Fine dining should be just that: a wonderful experience where you enjoy delectable foods. But memories of that evening can be wrecked if someone misuses or steals your credit card number or other information. How does that happen? More importantly how can you prevent a crime from taking place? By following several simple tips every time you dine out and use a credit card, you can avoid being victimized by credit card fraud.
One way that thieves obtain your credit card information is to find carbon copies of your receipts in the trash with your name, credit card number and signature on them. Most retailers including restaurants no longer deal with carbon, but if you suspect that your restaurant does, ask for the carbon copy too. Take it with you and then shred it at home.
Some diners don't complete their restaurant receipts or fail to inspect them later for abuse. Dishonest wait staff will sometimes scratch out the tip amount you wrote and fill it in with a higher amount. Changing a 3 to an 8 is an easy thing to do and something you may not notice when your tip was initially $23.

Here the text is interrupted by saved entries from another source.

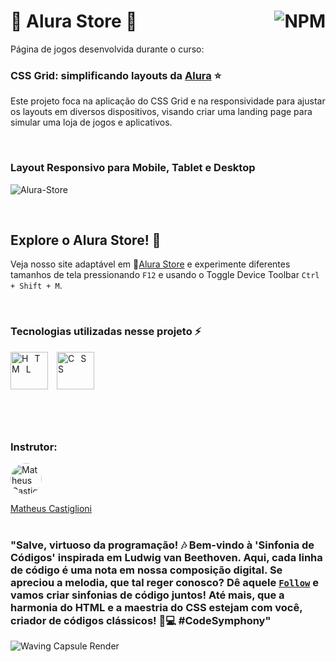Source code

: # 🔸 Alura Store 🔸 <a href="https://github.com/Rodolfo-Sampaio/alura-store/blob/main/LICENSE"><img src="https://img.shields.io/npm/l/react" alt="NPM" align="right"></a>

Página de jogos desenvolvida durante o curso:
### CSS Grid: simplificando layouts da [Alura](https://cursos.alura.com.br/course/css-grid-layout/task/53548) ⭐
Este projeto foca na aplicação do CSS Grid e na responsividade para ajustar os layouts em diversos dispositivos, visando criar uma landing page para simular uma loja de jogos e aplicativos. 

<br>

### Layout Responsivo para Mobile, Tablet e Desktop
![Alura-Store](https://github.com/Rodolfo-Sampaio/alura-store/assets/96917363/3a6d574a-a67d-4b70-a12f-daaa15059384)


<br>

##  Explore o Alura Store! 👀

Veja nosso site adaptável em 🚩[Alura Store](https://alura-store-lyart.vercel.app/) e experimente diferentes tamanhos de tela pressionando `F12` e usando o Toggle Device Toolbar `Ctrl + Shift + M`.




<br>

### Tecnologias utilizadas nesse projeto ⚡
<span style="letter-spacing: 10px">
   <img src="https://skillicons.dev/icons?i=html" title="HTML" width="60px"/>
   <img src="https://skillicons.dev/icons?i=css" title="CSS" width="60px"/>
</span>

#

<br>

### Instrutor:

<a href="https://github.com/mahenrique94">
  <img src="https://avatars.githubusercontent.com/u/11684103?v=4&s=50" alt="Matheus Castiglioni" style="border-radius: 50%; width: 50px; height: 50px;">
</a>

[Matheus Castiglioni](https://github.com/mahenrique94)
<br>
<br>
### "Salve, virtuoso da programação! 🎶 Bem-vindo à 'Sinfonia de Códigos' inspirada em Ludwig van Beethoven. Aqui, cada linha de código é uma nota em nossa composição digital. Se apreciou a melodia, que tal reger conosco? Dê aquele [`Follow`](https://github.com/Rodolfo-Sampaio) e vamos criar sinfonias de código juntos! Até mais, que a harmonia do HTML e a maestria do CSS estejam com você, criador de códigos clássicos! 🎹💻 #CodeSymphony"

<img src="https://capsule-render.vercel.app/api?type=waving&color=9400D3&height=100&section=footer" alt="Waving Capsule Render">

Examine your monthly credit card statements closely; keep your restaurant receipts handy and compare that information before destroying them. Contact the restaurant if you suspect fraud, speak with the manager not your wait person. You may have uncovered a widespread problem that will lead to prosecution. Notify your credit card provider as well.
Restaurant employees aren't the only ones you need to worry about. In crowded restaurants where privacy is virtually non-existent, you may end up dining right next to someone who is interested in something besides the food in front of them: your credit card. Fraud can take place if you don't safeguard your card when you remove it from your wallet to give to restaurant staff. Make sure that the only eyes looking at your card are those that you authorize. A credit card skimmer can quickly record your information without your knowledge.
If you're worried about your restaurant receipt being doctored or other credit card fraud perpetuated, then there is one option worth taking: pay cash. Yes, greenbacks are still a desirable way to pay for your meal without worrying that someone will hijack your personal information. Avoid an epicurean nightmare by flashing cash, not your credit card.